Jurors delivered their verdict in the case against former Villanova Wildcats linebacker Iyanu Elijah Solomon just after 11 p.m. at the end of a three-day trial before Delaware County Court Judge Kevin Kelly.

Assistant District Attorney Danielle Gallagher said Solomon pinned the woman down on his bed, attempted to undress her, refused to let her go, and demanded sex.

Gallagher urged jurors in her closing argument Thursday evening to convict Solomon, 22, saying the assault had traumatized the woman. The Inquirer is not identifying the woman because it does not name victims in sexual assault cases without their consent.

“Rape is about power, control,” Gallagher told the jury. “But this trial is about the truth. The truth is he is guilty of all these charges. The defendant had the power that night, but today, you do.”

But Solomon’s attorney, Daniel Bush, said the evidence did not support the woman’s account. He said texts and Snapchat messages recovered from Solomon’s phone showed that she had continued to spend time with Solomon after the alleged assault, sharing Uber rides with him to a party and inviting him to her dorm room days later.

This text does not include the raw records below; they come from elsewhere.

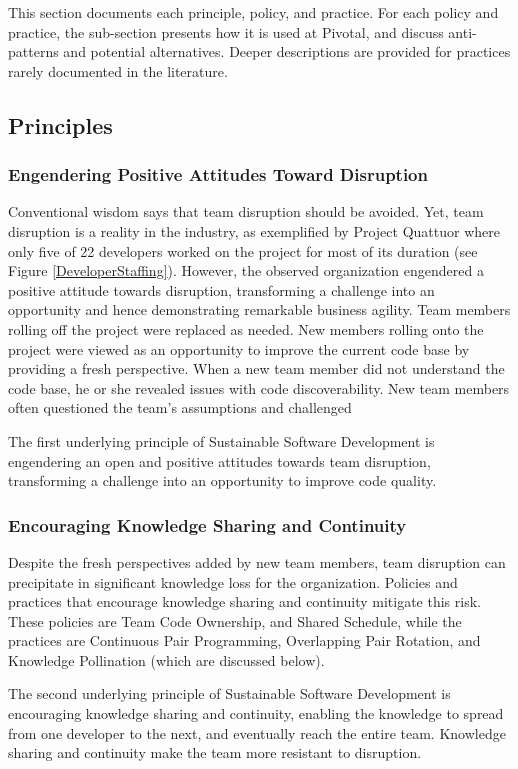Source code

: This section documents each principle, policy, and practice. For each policy and practice, the sub-section presents how it is used at Pivotal, and discuss anti-patterns and potential alternatives. Deeper descriptions are provided for practices rarely documented in the literature.
\subsection{Principles}

\subsubsection{Engendering Positive Attitudes Toward Disruption}
Conventional wisdom says that team disruption should be avoided. Yet, team disruption is a reality in the industry, as exemplified by Project Quattuor where only five of 22 developers worked on the project for most of its duration (see Figure \ref{DeveloperStaffing}). However, the observed organization engendered a positive attitude towards disruption, transforming a challenge into an opportunity and hence demonstrating remarkable business agility. Team members rolling off the project were replaced as needed. New members rolling onto the project were viewed as an opportunity to improve the current code base by providing a fresh perspective. When a new team member did not understand the code base, he or she revealed issues with code discoverability. New team members often questioned the team's assumptions and challenged  

The first underlying principle of Sustainable Software Development is engendering an open and positive attitudes towards team disruption, transforming a challenge into an opportunity to improve code quality.

\subsubsection{Encouraging Knowledge Sharing and Continuity}
Despite the fresh perspectives added by new team members, team disruption can precipitate in significant knowledge loss for the organization. Policies and practices that encourage knowledge sharing and continuity mitigate this risk. These policies are Team Code Ownership, and Shared Schedule, while the practices are Continuous Pair Programming, Overlapping Pair Rotation, and Knowledge Pollination (which are discussed below).

The second underlying principle of Sustainable Software Development is encouraging knowledge sharing and continuity, enabling the knowledge to spread from one developer to the next, and eventually reach the entire team. Knowledge sharing and continuity make the team more resistant to disruption.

Their relationship ended, Bush said, when the two got into an argument over a disagreement with friends.

“A rape allegation is not a sword you pull out of your pants and swing around every time you get mad,” Bush said in his closing argument. “That’s what she did.”

Gallagher sharply opposed that theory.

“It is unreasonable that she would do all of this because they had some petty argument about freshman drama at the beginning of their freshman year,” she said. “That is nothing compared to the life-altering experience that is criminal prosecution.”

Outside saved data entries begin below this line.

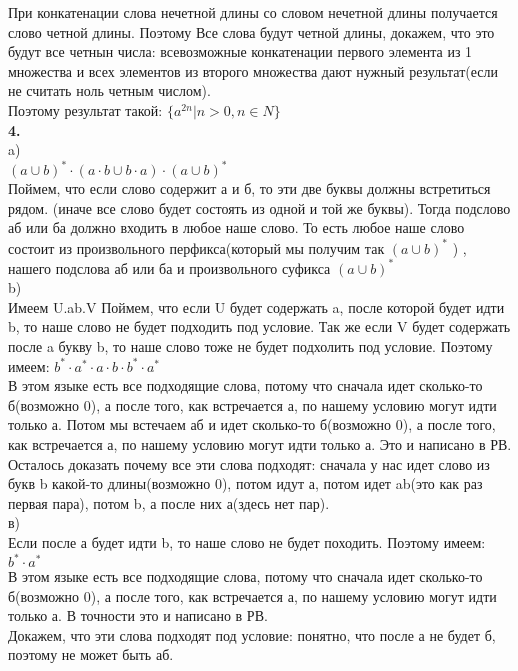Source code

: \documentclass[a4paper,12pt]{article}
\begin{document}
При конкатенации слова нечетной длины со словом нечетной длины получается слово четной длины. Поэтому Все слова будут четной длины, докажем, что это будут все четнын числа: всевозможные конкатенации первого элемента из 1 множества и всех элементов из второго множества дают нужный результат(если не считать ноль четным числом).\\
Поэтому результат такой: {$\lbrace a^{2n} | n>0,n\in N\rbrace$}\\
\textbf{4.}\\
a)\\
$(a\cup b)^*\cdot(a \cdot b \cup b\cdot a) \cdot (a\cup b)^*$\\
Поймем, что если слово содержит а и б, то эти две буквы должны встретиться рядом. (иначе все слово будет состоять из одной и той же буквы). Тогда подслово аб или ба должно входить в любое наше слово. То есть любое наше слово состоит из произвольного перфикса(который мы получим так $(a\cup b)^*$ ) , нашего подслова аб или ба и произвольного суфикса $(a\cup b)^*$ \\
b)\\
Имеем U.ab.V
Поймем, что если U будет содержать a, после которой будет идти b, то наше слово не будет подходить под условие. Так же если V будет содержать после a букву b, то наше слово тоже не будет подхолить под условие. Поэтому имеем: $b^*\cdot a^* \cdot a \cdot b \cdot b^* \cdot a^*$\\
В этом языке есть все подходящие слова, потому что сначала идет сколько-то б(возможно 0), а после того, как встречается а, по нашему условию могут идти только а. Потом мы встечаем аб и идет сколько-то б(возможно 0), а после того, как встречается а, по нашему условию могут идти только а. Это и написано в РВ.\\
Осталось доказать почему все эти слова подходят: сначала у нас идет слово из букв b  какой-то длины(возможно 0), потом идут а, потом идет ab(это как раз первая пара), потом b, а после них а(здесь нет пар).\\
в)\\
Если после а будет идти b, то наше слово не будет походить. Поэтому имеем:$b^*\cdot a^*$\\
В этом языке есть все подходящие слова, потому что сначала идет сколько-то б(возможно 0), а после того, как встречается а, по нашему условию могут идти только а. В точности это и написано в РВ.\\
Докажем, что эти слова подходят под условие: понятно, что после а не будет б, поэтому не может быть аб.\\
\end{document}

In an interview Friday, Bush said he and his client were pleased with the verdict, and said Solomon is looking forward to rebuilding his life. Solomon, the son of Nigerian immigrants who live outside of Baltimore, lost his football scholarship and was kicked off Villanova’s campus after his arrest in 2021.

“This case shows that mere accusations do not mean that someone actually committed a crime, but accusations alone can destroy a person’s world. Law enforcement needs to be more diligent on who they actually charge,” Bush said. “Elijah has maintained his innocence from day one, and fought hard to prove it.”

After the woman brought her charges forward in 2021, Solomon was charged in two other alleged assaults of Villanova students. Those cases are being handled separately, and a status hearing on how to proceed with them has been scheduled for late April.

The woman at the center of this week’s trial, now 22, testified that she was terrified as Solomon held her down and groped her during the alleged assault.

Solomon only released her, she said, when she offered to perform oral sex on him. She said she used that pretext as an opportunity to escape, but Solomon grabbed her again and prevented her from leaving.

Desperate, she said, she started to recite the Lord’s Prayer. At that point, Solomon let her go.

Solomon, for his part, testified that the woman sat in his lap and seemed to indicate to him she wanted to have sex. He stopped, he said, when he saw she was uncomfortable. He vehemently denied preventing her from leaving the room, and said he walked her to the building’s front door.

The woman’s friends testified that she had told them about the alleged assault in the days that followed. Meanwhile, the woman and Solomon continued to spend time with each other. After an Uber ride to a party in Philadelphia, Solomon said, the woman became upset with him, accusing him of turning her friends against her after an argument.

The woman later texted him an ultimatum, saying “time is up,” according to copies of the exchange displayed in court.

The next day, the woman told her resident assistant about the alleged rape but asked her not to report it. The RA did so anyway, but the woman declined to press charges.

Two years later, the woman told police Solomon was harassing and following her, according to prosecutors. But campus police could not substantiate that, Bush said.

He said the woman had spread rumors on campus that Solomon was a “registered sex offender.” He showed the jury a text message in which Solomon asked her to stop. The next day, Bush said, the woman filed rape charges.